Work instructions:
Could you retype the entries exactly as they are?

*** Begin section ***

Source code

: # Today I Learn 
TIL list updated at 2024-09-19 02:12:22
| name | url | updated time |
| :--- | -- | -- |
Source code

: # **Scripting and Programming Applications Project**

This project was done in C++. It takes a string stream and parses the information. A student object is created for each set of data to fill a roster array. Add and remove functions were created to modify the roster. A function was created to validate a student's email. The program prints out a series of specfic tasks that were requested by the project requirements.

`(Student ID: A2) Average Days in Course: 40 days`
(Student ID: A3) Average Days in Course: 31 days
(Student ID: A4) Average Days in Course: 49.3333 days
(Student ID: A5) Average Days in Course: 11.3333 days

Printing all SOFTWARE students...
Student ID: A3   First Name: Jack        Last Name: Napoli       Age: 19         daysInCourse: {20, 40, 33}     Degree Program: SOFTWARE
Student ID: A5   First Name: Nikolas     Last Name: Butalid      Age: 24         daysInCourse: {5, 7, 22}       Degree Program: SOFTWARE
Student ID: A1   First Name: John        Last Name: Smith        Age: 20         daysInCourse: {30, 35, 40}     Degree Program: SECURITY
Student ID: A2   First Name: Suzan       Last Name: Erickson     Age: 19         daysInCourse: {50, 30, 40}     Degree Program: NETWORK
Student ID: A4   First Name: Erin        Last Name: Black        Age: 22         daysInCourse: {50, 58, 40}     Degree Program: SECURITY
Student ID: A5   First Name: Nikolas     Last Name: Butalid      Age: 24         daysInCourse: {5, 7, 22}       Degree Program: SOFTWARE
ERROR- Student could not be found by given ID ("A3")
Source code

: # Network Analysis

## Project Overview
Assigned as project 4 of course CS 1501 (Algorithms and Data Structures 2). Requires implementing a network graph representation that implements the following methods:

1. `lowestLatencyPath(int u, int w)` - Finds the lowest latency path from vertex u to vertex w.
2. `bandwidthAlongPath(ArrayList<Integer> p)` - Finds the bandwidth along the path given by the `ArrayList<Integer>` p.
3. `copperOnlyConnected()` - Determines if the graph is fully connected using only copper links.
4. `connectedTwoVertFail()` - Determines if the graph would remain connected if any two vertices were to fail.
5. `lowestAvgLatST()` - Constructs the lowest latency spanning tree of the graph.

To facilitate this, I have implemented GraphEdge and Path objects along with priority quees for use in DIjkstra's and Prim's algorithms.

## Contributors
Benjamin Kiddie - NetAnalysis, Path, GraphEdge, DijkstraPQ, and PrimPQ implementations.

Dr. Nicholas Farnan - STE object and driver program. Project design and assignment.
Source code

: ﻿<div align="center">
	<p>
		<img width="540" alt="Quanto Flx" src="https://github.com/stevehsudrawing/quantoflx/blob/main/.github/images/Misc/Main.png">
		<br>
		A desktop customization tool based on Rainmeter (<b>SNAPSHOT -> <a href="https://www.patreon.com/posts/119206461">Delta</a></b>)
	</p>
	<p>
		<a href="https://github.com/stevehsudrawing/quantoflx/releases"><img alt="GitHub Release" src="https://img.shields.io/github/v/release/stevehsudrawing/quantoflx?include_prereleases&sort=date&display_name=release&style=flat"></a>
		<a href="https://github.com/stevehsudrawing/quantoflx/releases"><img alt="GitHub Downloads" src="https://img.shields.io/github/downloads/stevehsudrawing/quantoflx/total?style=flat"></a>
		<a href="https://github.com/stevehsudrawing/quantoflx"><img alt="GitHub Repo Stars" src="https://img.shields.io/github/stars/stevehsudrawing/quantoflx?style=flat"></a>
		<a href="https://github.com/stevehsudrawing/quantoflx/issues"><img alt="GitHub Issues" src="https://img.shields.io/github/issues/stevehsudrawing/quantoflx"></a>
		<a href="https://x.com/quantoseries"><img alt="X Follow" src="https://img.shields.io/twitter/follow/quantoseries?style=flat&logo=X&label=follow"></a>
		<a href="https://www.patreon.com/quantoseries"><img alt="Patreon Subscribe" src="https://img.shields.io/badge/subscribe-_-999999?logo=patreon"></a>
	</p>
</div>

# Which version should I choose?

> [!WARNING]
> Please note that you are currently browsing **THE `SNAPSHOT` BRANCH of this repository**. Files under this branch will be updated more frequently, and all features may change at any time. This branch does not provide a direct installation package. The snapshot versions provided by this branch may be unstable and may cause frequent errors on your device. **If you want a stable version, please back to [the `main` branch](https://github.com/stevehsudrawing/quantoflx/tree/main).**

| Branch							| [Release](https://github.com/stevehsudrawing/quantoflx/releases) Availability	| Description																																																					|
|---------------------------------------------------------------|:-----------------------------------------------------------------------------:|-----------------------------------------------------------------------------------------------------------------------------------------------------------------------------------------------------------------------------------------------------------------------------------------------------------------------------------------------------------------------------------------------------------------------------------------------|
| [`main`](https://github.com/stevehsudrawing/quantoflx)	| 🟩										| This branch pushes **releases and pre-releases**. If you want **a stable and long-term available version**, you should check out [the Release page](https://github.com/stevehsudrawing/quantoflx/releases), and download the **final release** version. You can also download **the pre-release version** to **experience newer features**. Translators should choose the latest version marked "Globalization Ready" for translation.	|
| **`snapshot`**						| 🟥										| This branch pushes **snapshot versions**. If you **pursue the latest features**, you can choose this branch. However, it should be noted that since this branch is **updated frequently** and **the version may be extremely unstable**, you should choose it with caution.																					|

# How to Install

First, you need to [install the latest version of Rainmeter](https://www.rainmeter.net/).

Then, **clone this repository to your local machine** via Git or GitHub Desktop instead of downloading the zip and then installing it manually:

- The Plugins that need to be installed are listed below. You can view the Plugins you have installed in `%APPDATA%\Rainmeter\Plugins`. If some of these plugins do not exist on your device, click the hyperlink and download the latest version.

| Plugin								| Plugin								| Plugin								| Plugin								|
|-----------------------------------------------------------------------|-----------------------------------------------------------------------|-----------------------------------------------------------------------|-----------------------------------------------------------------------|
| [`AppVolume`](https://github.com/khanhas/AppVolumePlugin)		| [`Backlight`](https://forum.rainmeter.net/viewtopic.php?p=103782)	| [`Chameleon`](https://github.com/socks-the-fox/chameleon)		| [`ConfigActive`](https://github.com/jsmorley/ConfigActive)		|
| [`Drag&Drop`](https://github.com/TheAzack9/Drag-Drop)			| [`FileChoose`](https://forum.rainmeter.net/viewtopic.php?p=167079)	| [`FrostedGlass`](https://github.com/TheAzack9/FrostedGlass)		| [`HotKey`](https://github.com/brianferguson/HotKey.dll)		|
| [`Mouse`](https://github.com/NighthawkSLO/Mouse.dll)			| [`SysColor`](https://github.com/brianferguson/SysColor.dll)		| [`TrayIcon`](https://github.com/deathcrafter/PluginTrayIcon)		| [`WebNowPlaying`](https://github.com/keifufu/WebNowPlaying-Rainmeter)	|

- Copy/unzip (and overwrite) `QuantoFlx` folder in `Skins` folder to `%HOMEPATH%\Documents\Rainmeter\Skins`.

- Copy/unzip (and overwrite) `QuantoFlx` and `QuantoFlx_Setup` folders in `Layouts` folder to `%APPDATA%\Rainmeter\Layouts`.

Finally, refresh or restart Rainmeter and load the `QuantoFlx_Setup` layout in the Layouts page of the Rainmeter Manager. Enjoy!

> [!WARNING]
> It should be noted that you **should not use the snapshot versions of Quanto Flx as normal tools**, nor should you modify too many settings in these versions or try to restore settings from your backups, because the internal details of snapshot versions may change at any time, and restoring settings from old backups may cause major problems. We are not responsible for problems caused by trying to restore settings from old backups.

*** End section ***

Output of the task:
Source code

: # Today I Learn 
TIL list updated at 2024-09-19 02:12:22
| name | url | updated time |
| :--- | -- | -- |
Source code

: # **Scripting and Programming Applications Project**

This project was done in C++. It takes a string stream and parses the information. A student object is created for each set of data to fill a roster array. Add and remove functions were created to modify the roster. A function was created to validate a student's email. The program prints out a series of specfic tasks that were requested by the project requirements.

`(Student ID: A2) Average Days in Course: 40 days`
(Student ID: A3) Average Days in Course: 31 days
(Student ID: A4) Average Days in Course: 49.3333 days
(Student ID: A5) Average Days in Course: 11.3333 days

Printing all SOFTWARE students...
Student ID: A3   First Name: Jack        Last Name: Napoli       Age: 19         daysInCourse: {20, 40, 33}     Degree Program: SOFTWARE
Student ID: A5   First Name: Nikolas     Last Name: Butalid      Age: 24         daysInCourse: {5, 7, 22}       Degree Program: SOFTWARE
Student ID: A1   First Name: John        Last Name: Smith        Age: 20         daysInCourse: {30, 35, 40}     Degree Program: SECURITY
Student ID: A2   First Name: Suzan       Last Name: Erickson     Age: 19         daysInCourse: {50, 30, 40}     Degree Program: NETWORK
Student ID: A4   First Name: Erin        Last Name: Black        Age: 22         daysInCourse: {50, 58, 40}     Degree Program: SECURITY
Student ID: A5   First Name: Nikolas     Last Name: Butalid      Age: 24         daysInCourse: {5, 7, 22}       Degree Program: SOFTWARE
ERROR- Student could not be found by given ID ("A3")
Source code

: # Network Analysis

## Project Overview
Assigned as project 4 of course CS 1501 (Algorithms and Data Structures 2). Requires implementing a network graph representation that implements the following methods:

1. `lowestLatencyPath(int u, int w)` - Finds the lowest latency path from vertex u to vertex w.
2. `bandwidthAlongPath(ArrayList<Integer> p)` - Finds the bandwidth along the path given by the `ArrayList<Integer>` p.
3. `copperOnlyConnected()` - Determines if the graph is fully connected using only copper links.
4. `connectedTwoVertFail()` - Determines if the graph would remain connected if any two vertices were to fail.
5. `lowestAvgLatST()` - Constructs the lowest latency spanning tree of the graph.

To facilitate this, I have implemented GraphEdge and Path objects along with priority quees for use in DIjkstra's and Prim's algorithms.

## Contributors
Benjamin Kiddie - NetAnalysis, Path, GraphEdge, DijkstraPQ, and PrimPQ implementations.

Dr. Nicholas Farnan - STE object and driver program. Project design and assignment.
Source code

: ﻿<div align="center">
	<p>
		<img width="540" alt="Quanto Flx" src="https://github.com/stevehsudrawing/quantoflx/blob/main/.github/images/Misc/Main.png">
		<br>
		A desktop customization tool based on Rainmeter (<b>SNAPSHOT -> <a href="https://www.patreon.com/posts/119206461">Delta</a></b>)
	</p>
	<p>
		<a href="https://github.com/stevehsudrawing/quantoflx/releases"><img alt="GitHub Release" src="https://img.shields.io/github/v/release/stevehsudrawing/quantoflx?include_prereleases&sort=date&display_name=release&style=flat"></a>
		<a href="https://github.com/stevehsudrawing/quantoflx/releases"><img alt="GitHub Downloads" src="https://img.shields.io/github/downloads/stevehsudrawing/quantoflx/total?style=flat"></a>
		<a href="https://github.com/stevehsudrawing/quantoflx"><img alt="GitHub Repo Stars" src="https://img.shields.io/github/stars/stevehsudrawing/quantoflx?style=flat"></a>
		<a href="https://github.com/stevehsudrawing/quantoflx/issues"><img alt="GitHub Issues" src="https://img.shields.io/github/issues/stevehsudrawing/quantoflx"></a>
		<a href="https://x.com/quantoseries"><img alt="X Follow" src="https://img.shields.io/twitter/follow/quantoseries?style=flat&logo=X&label=follow"></a>
		<a href="https://www.patreon.com/quantoseries"><img alt="Patreon Subscribe" src="https://img.shields.io/badge/subscribe-_-999999?logo=patreon"></a>
	</p>
</div>

# Which version should I choose?

> [!WARNING]
> Please note that you are currently browsing **THE `SNAPSHOT` BRANCH of this repository**. Files under this branch will be updated more frequently, and all features may change at any time. This branch does not provide a direct installation package. The snapshot versions provided by this branch may be unstable and may cause frequent errors on your device. **If you want a stable version, please back to [the `main` branch](https://github.com/stevehsudrawing/quantoflx/tree/main).**

| Branch							| [Release](https://github.com/stevehsudrawing/quantoflx/releases) Availability	| Description																																																					|
|---------------------------------------------------------------|:-----------------------------------------------------------------------------:|-----------------------------------------------------------------------------------------------------------------------------------------------------------------------------------------------------------------------------------------------------------------------------------------------------------------------------------------------------------------------------------------------------------------------------------------------|
| [`main`](https://github.com/stevehsudrawing/quantoflx)	| 🟩										| This branch pushes **releases and pre-releases**. If you want **a stable and long-term available version**, you should check out [the Release page](https://github.com/stevehsudrawing/quantoflx/releases), and download the **final release** version. You can also download **the pre-release version** to **experience newer features**. Translators should choose the latest version marked "Globalization Ready" for translation.	|
| **`snapshot`**						| 🟥										| This branch pushes **snapshot versions**. If you **pursue the latest features**, you can choose this branch. However, it should be noted that since this branch is **updated frequently** and **the version may be extremely unstable**, you should choose it with caution.																					|

# How to Install

First, you need to [install the latest version of Rainmeter](https://www.rainmeter.net/).

Then, **clone this repository to your local machine** via Git or GitHub Desktop instead of downloading the zip and then installing it manually:

- The Plugins that need to be installed are listed below. You can view the Plugins you have installed in `%APPDATA%\Rainmeter\Plugins`. If some of these plugins do not exist on your device, click the hyperlink and download the latest version.

| Plugin								| Plugin								| Plugin								| Plugin								|
|-----------------------------------------------------------------------|-----------------------------------------------------------------------|-----------------------------------------------------------------------|-----------------------------------------------------------------------|
| [`AppVolume`](https://github.com/khanhas/AppVolumePlugin)		| [`Backlight`](https://forum.rainmeter.net/viewtopic.php?p=103782)	| [`Chameleon`](https://github.com/socks-the-fox/chameleon)		| [`ConfigActive`](https://github.com/jsmorley/ConfigActive)		|
| [`Drag&Drop`](https://github.com/TheAzack9/Drag-Drop)			| [`FileChoose`](https://forum.rainmeter.net/viewtopic.php?p=167079)	| [`FrostedGlass`](https://github.com/TheAzack9/FrostedGlass)		| [`HotKey`](https://github.com/brianferguson/HotKey.dll)		|
| [`Mouse`](https://github.com/NighthawkSLO/Mouse.dll)			| [`SysColor`](https://github.com/brianferguson/SysColor.dll)		| [`TrayIcon`](https://github.com/deathcrafter/PluginTrayIcon)		| [`WebNowPlaying`](https://github.com/keifufu/WebNowPlaying-Rainmeter)	|

- Copy/unzip (and overwrite) `QuantoFlx` folder in `Skins` folder to `%HOMEPATH%\Documents\Rainmeter\Skins`.

- Copy/unzip (and overwrite) `QuantoFlx` and `QuantoFlx_Setup` folders in `Layouts` folder to `%APPDATA%\Rainmeter\Layouts`.

Finally, refresh or restart Rainmeter and load the `QuantoFlx_Setup` layout in the Layouts page of the Rainmeter Manager. Enjoy!

> [!WARNING]
> It should be noted that you **should not use the snapshot versions of Quanto Flx as normal tools**, nor should you modify too many settings in these versions or try to restore settings from your backups, because the internal details of snapshot versions may change at any time, and restoring settings from old backups may cause major problems. We are not responsible for problems caused by trying to restore settings from old backups.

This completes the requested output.